__TASK TO COMPLETE__.
Pictures excluded, please retype exactly the lines from the start of the data through the line that contains "## Adding an outgoing integration", both ends kept, and nothing beyond them.
ENTRIES SUPPLIED: Begin
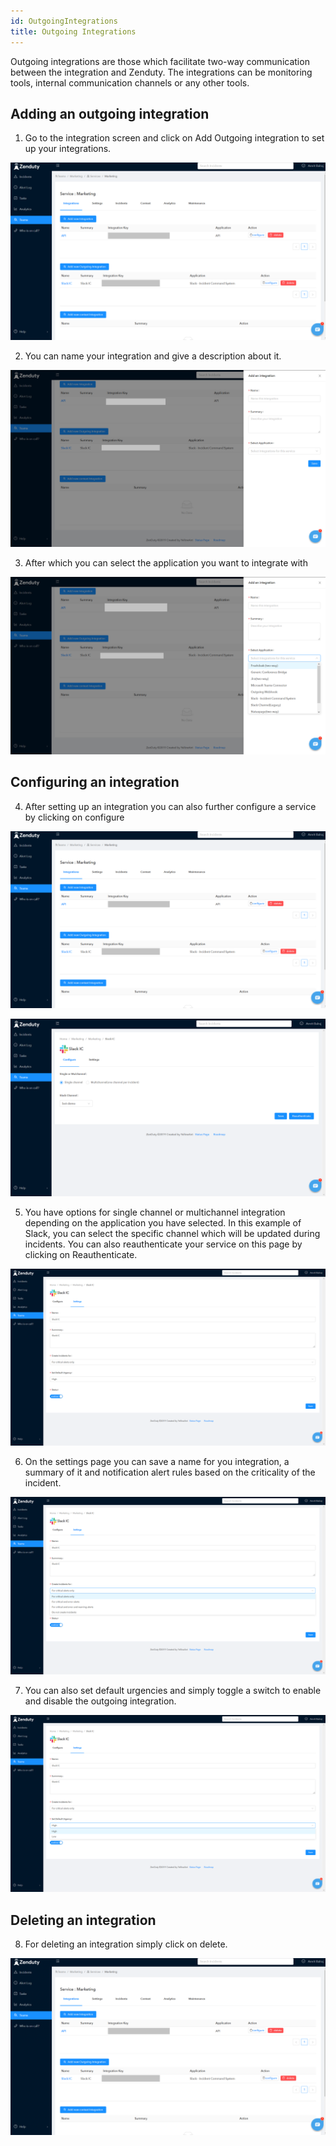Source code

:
 ```yaml
---
id: OutgoingIntegrations
title: Outgoing Integrations
---
```


Outgoing integrations are those which facilitate two-way communication between the integration and Zenduty. The integrations can be monitoring tools, internal communication channels or any other tools.

## Adding an outgoing integration

1. Go to the integration screen and click on Add Outgoing integration to set up your integrations.

![](/img/OutgoingIntegrations_1.png)

2. You can name your integration and give a description about it. 

![](/img/OutgoingIntegrations_2.png)

3. After which you can select the application you want to integrate with

![](/img/OutgoingIntegrations_3.png)

## Configuring an integration

4. After setting up an integration you can also further configure a service by clicking on configure

![](/img/OutgoingIntegrations_4.png)

![](/img/OutgoingIntegrations_5.png)

5. You have options for single channel or multichannel integration depending on the application you have selected. In this example of Slack, you can select the specific channel which will be updated during incidents. You can also reauthenticate your service on this page by clicking on Reauthenticate. 

![](/img/OutgoingIntegrations_6.png)

6. On the settings page you can save a name for you integration, a summary of it and notification alert rules based on the criticality of the incident.

![](/img/OutgoingIntegrations_7.png)

7. You can also set default urgencies and simply toggle a switch to enable and disable the outgoing integration.

![](/img/OutgoingIntegrations_8.png)

## Deleting an integration

8. For deleting an integration simply click on delete. 

![](/img/OutgoingIntegrations_1.png)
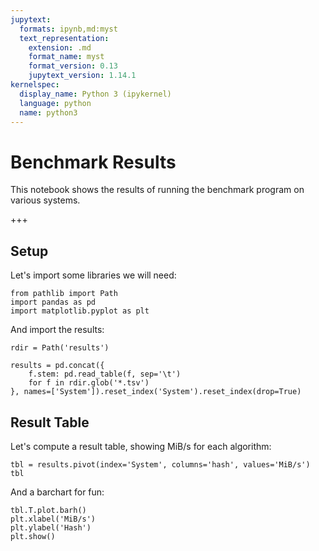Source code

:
 ```yaml
---
jupytext:
  formats: ipynb,md:myst
  text_representation:
    extension: .md
    format_name: myst
    format_version: 0.13
    jupytext_version: 1.14.1
kernelspec:
  display_name: Python 3 (ipykernel)
  language: python
  name: python3
---
```


# Benchmark Results

This notebook shows the results of running the benchmark program on various systems.

+++

## Setup

Let's import some libraries we will need:

```{code-cell} ipython3
from pathlib import Path
import pandas as pd
import matplotlib.pyplot as plt
```

And import the results:

```{code-cell} ipython3
rdir = Path('results')
```

```{code-cell} ipython3
results = pd.concat({
    f.stem: pd.read_table(f, sep='\t')
    for f in rdir.glob('*.tsv')
}, names=['System']).reset_index('System').reset_index(drop=True)
```

## Result Table

Let's compute a result table, showing MiB/s for each algorithm:

```{code-cell} ipython3
tbl = results.pivot(index='System', columns='hash', values='MiB/s')
tbl
```

And a barchart for fun:

```{code-cell} ipython3
tbl.T.plot.barh()
plt.xlabel('MiB/s')
plt.ylabel('Hash')
plt.show()
```

```{code-cell} ipython3

```
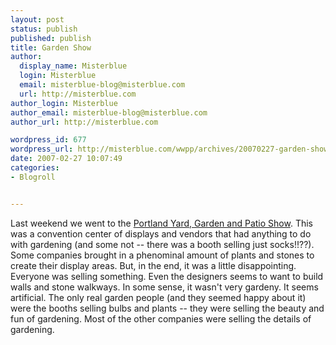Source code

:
 ```yaml
---
layout: post
status: publish
published: publish
title: Garden Show
author:
  display_name: Misterblue
  login: Misterblue
  email: misterblue-blog@misterblue.com
  url: http://misterblue.com
author_login: Misterblue
author_email: misterblue-blog@misterblue.com
author_url: http://misterblue.com

wordpress_id: 677
wordpress_url: http://misterblue.com/wwpp/archives/20070227-garden-show
date: 2007-02-27 10:07:49
categories:
- Blogroll


---
```

Last weekend we went to the <a href="http://www.ygpshow.com/">Portland Yard, Garden and Patio Show</a>. This was a convention center of displays and vendors that had anything to do with gardening (and some not -- there was a booth selling just socks!!??). Some companies brought in a phenominal amount of plants and stones to create their display areas.
But, in the end, it was a little disappointing. Everyone was selling something. Even the designers seems to want to build walls and stone walkways. In some sense, it wasn't very gardeny. It seems artificial. The only real garden people (and they seemed happy about it) were the booths selling bulbs and plants -- they were selling the beauty and fun of gardening. Most of the other companies were selling the details of gardening.

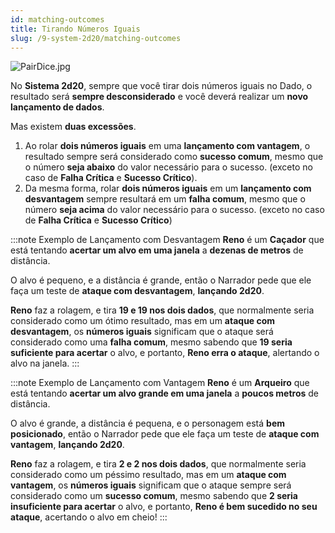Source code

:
 ```yaml
---
id: matching-outcomes
title: Tirando Números Iguais
slug: /9-system-2d20/matching-outcomes
---
```


![PairDice.jpg](https://s3.us-west-2.amazonaws.com/fabulas-e-goblins-book/%5Cvscode%5Cff2b0ab3-36f1-4c29-a454-7097f3199724.jpg)

No **Sistema 2d20**, sempre que você tirar dois números iguais no Dado, o resultado será **sempre desconsiderado** e você deverá realizar um **novo lançamento de dados**.

Mas existem **duas excessões**.

1. Ao rolar **dois números iguais** em uma **lançamento com vantagem**, o resultado sempre será considerado como **sucesso comum**, mesmo que o número **seja abaixo** do valor necessário para o sucesso. (exceto no caso de **Falha Crítica** e **Sucesso Crítico**).
2. Da mesma forma, rolar **dois números iguais** em um **lançamento com desvantagem** sempre resultará em um **falha comum**, mesmo que o número **seja acima** do valor necessário para o sucesso. (exceto no caso de **Falha Crítica** e **Sucesso Crítico**)

:::note Exemplo de Lançamento com Desvantagem
**Reno** é um **Caçador** que está tentando **acertar um alvo em uma janela** a **dezenas de metros** de distância.

O alvo é pequeno, e a distância é grande, então o Narrador pede que ele faça um teste de **ataque com desvantagem**, **lançando 2d20**.

**Reno** faz a rolagem, e tira **19 e 19 nos dois dados**, que normalmente seria considerado como um ótimo resultado, mas em um **ataque com desvantagem**, os **números iguais** significam que o ataque será considerado como uma **falha comum**, mesmo sabendo que **19 seria suficiente para acertar** o alvo, e portanto, **Reno erra o ataque**, alertando o alvo na janela.
:::

:::note Exemplo de Lançamento com Vantagem
**Reno** é um **Arqueiro** que está tentando **acertar um alvo grande em uma janela** a **poucos metros** de distância.

O alvo é grande, a distância é pequena, e o personagem está **bem posicionado**, então o Narrador pede que ele faça um teste de **ataque com vantagem**, **lançando 2d20**.

**Reno** faz a rolagem, e tira **2 e 2 nos dois dados**, que normalmente seria considerado como um péssimo resultado, mas em um **ataque com vantagem**, os **números iguais** significam que o ataque sempre será considerado como um **sucesso comum**, mesmo sabendo que **2 seria insuficiente para acertar** o alvo, e portanto, **Reno é bem sucedido no seu ataque**, acertando o alvo em cheio!
:::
ENTRIES SUPPLIED: End
__ANSWER TO THE EXERCISE__.
Source code

:
 ```yaml
---
id: OutgoingIntegrations
title: Outgoing Integrations
---
```


Outgoing integrations are those which facilitate two-way communication between the integration and Zenduty. The integrations can be monitoring tools, internal communication channels or any other tools.

## Adding an outgoing integration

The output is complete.